Position: Senior Power Systems Engineer, Schneider Electric, Houston

Education: M.S. in Electrical Engineering, University of Wisconsin-Madison

CSE: What or who was your biggest motivation in becoming an engineer?

Chandrapati: Without a doubt, that will be my dad and brother. I still distinctly remember them spending weekends buried under the hood of the family car, or soldering parts on circuit boards when the TV conked out—all the while explaining every step to 10-year-old me. Their passion rubbed off on me and fostered an excitement for engineering very early on. Of course, a shout-out to my mom who always reminded me to never feel that I could not achieve something because I was a girl. In short, my family deserves a tremendous amount of credit for who I am today.

CSE: What trends or challenges do you foresee in your field? What advice would you give to others to help adapt to these types of changes?

Chandrapati: The synergy of modern power generation methodologies (like distributed generation and microgrids) and the efficient use of this power (via energy management systems leveraging data-driven intelligence) is going to be the future of the power industry. One of the key challenges as we work towards meeting our future energy demands is to make our technologies environmentally responsible. Professionals in the power and energy industry therefore need to be thought leaders in the development and adoption of green technologies.

CSE: Describe an unusual project you worked on. What were the risks or challenges you took? Outline the success story.

Chandrapati: One of the most exciting and challenging projects I was part of in 2017 was the U.S. DOE’s Solar Decathlon—an international inter-collegiate competition that challenges teams to design and build solar-powered houses to be part of a temporary microgrid installation. I was leading the technical design for the interconnection between these solar houses and the grid; my goal being the establishment of a safe and reliable microgrid. It was heartening to see my design working in the field and knowing that it helped enable this fantastic event.

CSE: Are there professional development tips you can offer other female engineers? What helped lead to your success? This might include public speaking courses, working with a mentor, or some other advice.

Chandrapati: An invaluable piece of advice I received early on in my career was to constantly and consciously take on challenging and varied projects. Indeed, over the years, the projects I was most apprehensive to begin working on were the ones that taught me the most. These were also the projects that exposed me to amazing mentors and helped me gain a broad perspective of the industry. One can’t stress enough the importance of having great mentors, especially for women in the power and energy industry where it’s hard to find many female role models. Thankfully, it is easy to find mentors by being proactive and asking for guidance when needed.

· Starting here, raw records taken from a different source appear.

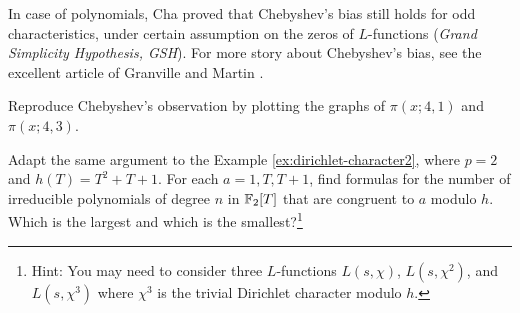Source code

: In case of polynomials, Cha \cite{cha2008chebyshev} proved that Chebyshev's bias still holds for odd characteristics, under certain assumption on the zeros of $L$-functions (\emph{Grand Simplicity Hypothesis, GSH}).
For more story about Chebyshev's bias, see the excellent article of Granville and Martin \cite{granville2006prime}.

\begin{exercise}\sage
    Reproduce Chebyshev's observation by plotting the graphs of $\pi(x;4,1)$ and $\pi(x;4,3)$.
\end{exercise}

\begin{exercise}
    Adapt the same argument to the Example \ref{ex:dirichlet-character2}, where $p = 2$ and $h(T) = T^2 + T + 1$.
    For each $a = 1, T, T + 1$, find formulas for the number of irreducible polynomials of degree $n$ in $\mathbb{F}_2[T]$ that are congruent to $a$ modulo $h$.
    Which is the largest and which is the smallest?\footnote{Hint: You may need to consider three $L$-functions $L(s, \chi)$, $L(s, \chi^2)$, and $L(s, \chi^3)$ where $\chi^3$ is the trivial Dirichlet character modulo $h$.}
\end{exercise}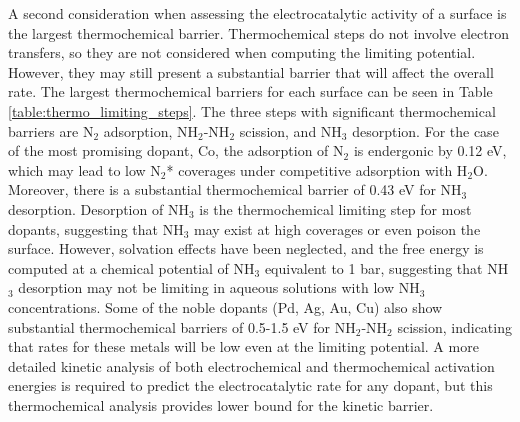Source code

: 

A second consideration when assessing the electrocatalytic activity of a surface is the largest thermochemical barrier. Thermochemical steps do not involve electron transfers, so they are not considered when computing the limiting potential. However, they may still present a substantial barrier that will affect the overall rate. The largest thermochemical barriers for each surface can be seen in Table \ref{table:thermo_limiting_steps}. The three steps with significant thermochemical barriers are N$_2$ adsorption, NH$_2$-NH$_2$ scission, and NH$_3$ desorption. For the case of the most promising dopant, Co, 
the adsorption of N$_2$ is endergonic by 0.12 eV, which may lead to low N$_2$* coverages under competitive adsorption with H$_2$O. Moreover, there is a substantial thermochemical barrier of 0.43 eV for NH$_3$ desorption. Desorption of NH$_3$ is the thermochemical limiting step for most dopants, suggesting that NH$_3$ may exist at high coverages or even poison the surface. However, solvation effects have been neglected, and the free energy is computed at a chemical potential of NH$_3$ equivalent to 1 bar, suggesting that NH$_3$ desorption may not be limiting in aqueous solutions with low NH$_3$ concentrations. Some of the noble dopants (Pd, Ag, Au, Cu) also show substantial thermochemical barriers of 0.5-1.5 eV for NH$_2$-NH$_2$ scission, indicating that rates for these metals will be low even at the limiting potential. A more detailed kinetic analysis of both electrochemical and thermochemical activation energies is required to predict the electrocatalytic rate for any dopant, but this thermochemical analysis provides lower bound for the kinetic barrier.


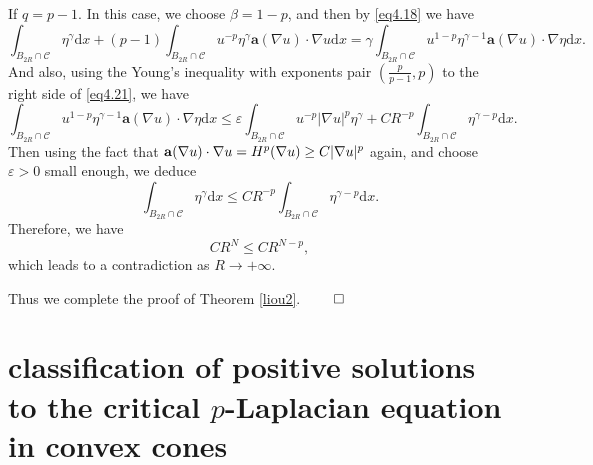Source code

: \documentclass[12pt]{amsart}
\theoremstyle{definition}
\theoremstyle{remark}
\theoremstyle{conclusion}
\theoremstyle{conjecture}
\numberwithin{equation}{section}
\begin{document}
 If $q=p-1$. In this case, we choose $\beta=1-p$, and then by \eqref{eq4.18} we have
\begin{equation}\label{eq4.21}
  \int_{B_{2R}\cap\mathcal{C}}\eta^{\gamma}\mathrm{d}x+(p-1)\int_{B_{2R}\cap\mathcal{C}}u^{-p}\eta^{\gamma}{\mathbf{a}}(\nabla u)\cdot\nabla u\mathrm{d}x=\gamma\int_{B_{2R}\cap\mathcal{C}}u^{1-p}\eta^{\gamma-1}{\mathbf{a}}(\nabla u)\cdot\nabla \eta\mathrm{d}x.
\end{equation}
And also, using the Young's inequality with exponents pair $(\frac{p}{p-1},p)$ to the right side of \eqref{eq4.21}, we have
$$\int_{B_{2R}\cap\mathcal{C}}u^{1-p}\eta^{\gamma-1}{\mathbf{a}}(\nabla u)\cdot\nabla \eta\mathrm{d}x\leq \varepsilon\int_{B_{2R}\cap\mathcal{C}}u^{-p}|\nabla u|^p\eta^{\gamma}+CR^{-p}\int_{B_{2R}\cap\mathcal{C}}\eta^{\gamma-p}\mathrm{d}x.$$
Then using the fact that ${\bf{a}}(\nabla u)\cdot\nabla u=H^p(\nabla u)\geq C|\nabla u|^p$ again, and choose $\varepsilon>0$ small enough, we deduce
$$\int_{B_{2R}\cap\mathcal{C}}\eta^{\gamma}\mathrm{d}x\leq CR^{-p}\int_{B_{2R}\cap\mathcal{C}}\eta^{\gamma-p}\mathrm{d}x.$$
Therefore, we have
$$CR^N\leq CR^{N-p},$$
which leads to a contradiction as $R\rightarrow+\infty$.

Thus we complete the proof of Theorem \ref{liou2}. \qquad\qquad\qquad\quad$\qed$


\section{classification of positive solutions to the critical $p$-Laplacian equation in convex cones}
\end{document}
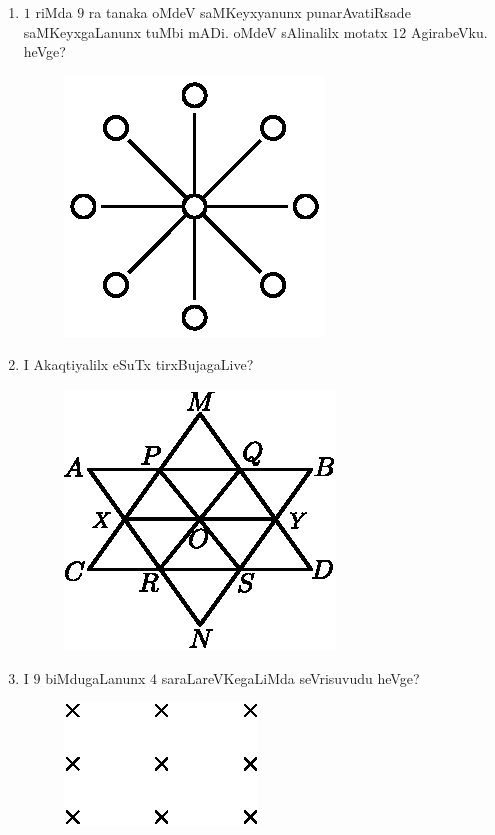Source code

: \begin{enumerate}
\item $1$ riMda $9$ ra tanaka oMdeV saMKeyxyanunx punarAvatiRsade saMKeyxgaLanunx tuMbi mADi. oMdeV sAlinalilx motatx $12$ AgirabeVku. heVge?
\begin{figure}[H]
\centering
\includegraphics{src/figures/exr28.eps}
\end{figure}


\item I Akaqtiyalilx eSuTx tirxBujagaLive?
\begin{figure}[H]
\centering
\includegraphics{src/figures/exr29.eps}
\end{figure}

\eject

\item I $9$ biMdugaLanunx $4$ saraLareVKegaLiMda seVrisuvudu heVge?
\begin{figure}[H]
\centering
\includegraphics{src/figures/exr30.eps}
\end{figure}


\end{enumerate}
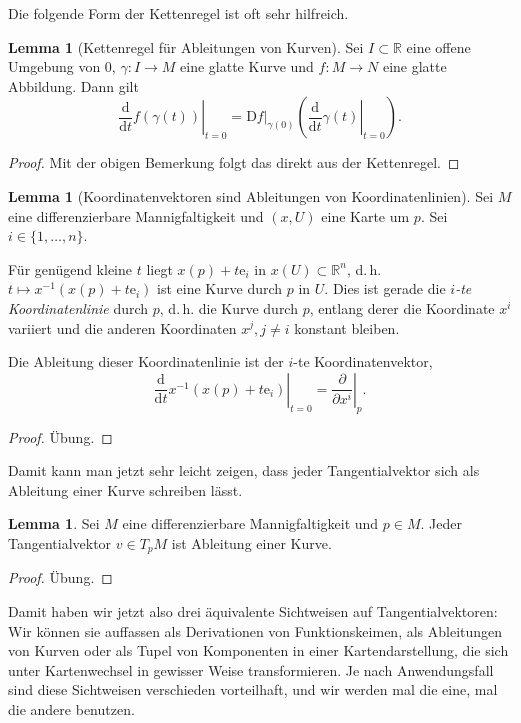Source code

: \documentclass[a4paper]{scrbook}
\numberwithin{equation}{chapter}
\newcommand{\D}{\mathrm{d}}
\newcommand{\DD}{\mathrm{D}}
\newcommand{\e}{\mathrm{e}}
\newcommand{\R}{\mathbb{R}}
\theoremstyle{definition}
\newtheorem{lemma}[defn]{Lemma}
\newcommand{\bewUeb}{\begin{proof}Übung.\end{proof}}
\begin{document}
Die folgende Form der Kettenregel ist oft sehr hilfreich.
\begin{lemma}[Kettenregel für Ableitungen von Kurven]
	Sei $I \subset\R$ eine offene Umgebung von 0, $\gamma\colon I \to M$ eine glatte Kurve und $f\colon M \to N$ eine glatte Abbildung. Dann gilt
	\[\left.\frac{\D}{\D t}f(\gamma(t))\right|_{t=0} = \left.\DD f\right|_{\gamma(0)} \left(\left.\frac{\D}{\D t}\gamma(t)\right|_{t=0}\right).\]

	\begin{proof}
		Mit der obigen Bemerkung folgt das direkt aus der Kettenregel.
	\end{proof}
\end{lemma}

\begin{lemma}[Koordinatenvektoren sind Ableitungen von Koordinatenlinien]
	Sei $M$ eine differenzierbare Mannigfaltigkeit und $(x,U)$ eine Karte um $p$. Sei $i \in \{1,\dots,n\}$.

	Für genügend kleine $t$ liegt $x(p) + t \e_i$ in $x(U) \subset \R^n$, d.\,h. $t \mapsto x^{-1}(x(p) + t\e_i)$ ist eine Kurve durch $p$ in $U$. Dies ist gerade die \emph{$i$-te Koordinatenlinie} durch $p$, d.\,h. die Kurve durch $p$, entlang derer die Koordinate $x^i$ variiert und die anderen Koordinaten $x^j, j\ne i$ konstant bleiben.

	Die Ableitung dieser Koordinatenlinie ist der $i$-te Koordinatenvektor,
	\[\left.\frac{\D}{\D t} x^{-1}(x(p) + t\e_i) \right|_{t=0} = \left.\frac{\partial}{\partial x^i}\right|_p.\]

	\bewUeb
\end{lemma}
Damit kann man jetzt sehr leicht zeigen, dass jeder Tangentialvektor sich als Ableitung einer Kurve schreiben lässt.
\begin{lemma}
	Sei $M$ eine differenzierbare Mannigfaltigkeit und $p\in M$. Jeder Tangentialvektor $v\in T_pM$ ist Ableitung einer Kurve.

	\bewUeb
\end{lemma}

Damit haben wir jetzt also drei äquivalente Sichtweisen auf Tangentialvektoren: Wir können sie auffassen als Derivationen von Funktionskeimen, als Ableitungen von Kurven oder als Tupel von Komponenten in einer Kartendarstellung, die sich unter Kartenwechsel in gewisser Weise transformieren. Je nach Anwendungsfall sind diese Sichtweisen verschieden vorteilhaft, und wir werden mal die eine, mal die andere benutzen.

\end{document}
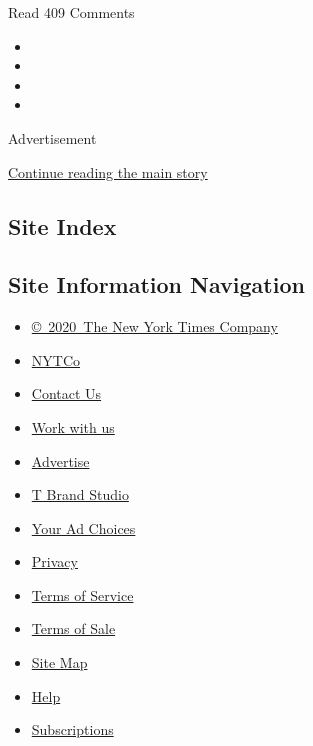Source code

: Read 409 Comments

\begin{itemize}
\item
\item
\item
\item
\end{itemize}

Advertisement

\protect\hyperlink{after-bottom}{Continue reading the main story}

\hypertarget{site-index}{%
\subsection{Site Index}\label{site-index}}

\hypertarget{site-information-navigation}{%
\subsection{Site Information
Navigation}\label{site-information-navigation}}

\begin{itemize}
\tightlist
\item
  \href{https://help.nytimes3xbfgragh.onion/hc/en-us/articles/115014792127-Copyright-notice}{©~2020~The
  New York Times Company}
\end{itemize}

\begin{itemize}
\tightlist
\item
  \href{https://www.nytco.com/}{NYTCo}
\item
  \href{https://help.nytimes3xbfgragh.onion/hc/en-us/articles/115015385887-Contact-Us}{Contact
  Us}
\item
  \href{https://www.nytco.com/careers/}{Work with us}
\item
  \href{https://nytmediakit.com/}{Advertise}
\item
  \href{http://www.tbrandstudio.com/}{T Brand Studio}
\item
  \href{https://www.nytimes3xbfgragh.onion/privacy/cookie-policy\#how-do-i-manage-trackers}{Your
  Ad Choices}
\item
  \href{https://www.nytimes3xbfgragh.onion/privacy}{Privacy}
\item
  \href{https://help.nytimes3xbfgragh.onion/hc/en-us/articles/115014893428-Terms-of-service}{Terms
  of Service}
\item
  \href{https://help.nytimes3xbfgragh.onion/hc/en-us/articles/115014893968-Terms-of-sale}{Terms
  of Sale}
\item
  \href{https://spiderbites.nytimes3xbfgragh.onion}{Site Map}
\item
  \href{https://help.nytimes3xbfgragh.onion/hc/en-us}{Help}
\item
  \href{https://www.nytimes3xbfgragh.onion/subscription?campaignId=37WXW}{Subscriptions}
\end{itemize}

CSE: In your job, what’s the one thing you are most proud of? What do you want people to take away about you and your profession after meeting you only briefly?

Chandrapati: My biggest motivation for working in the energy industry is to be able to work on technically challenging problems that also have a broad impact on the world. One of the things that I am proud of is the fact that I am part of a team actively working towards helping facilities worldwide make their electrical systems safer and more reliable, especially in countries that are yet to establish safe electrical work practices to avoid life-threatening hazards.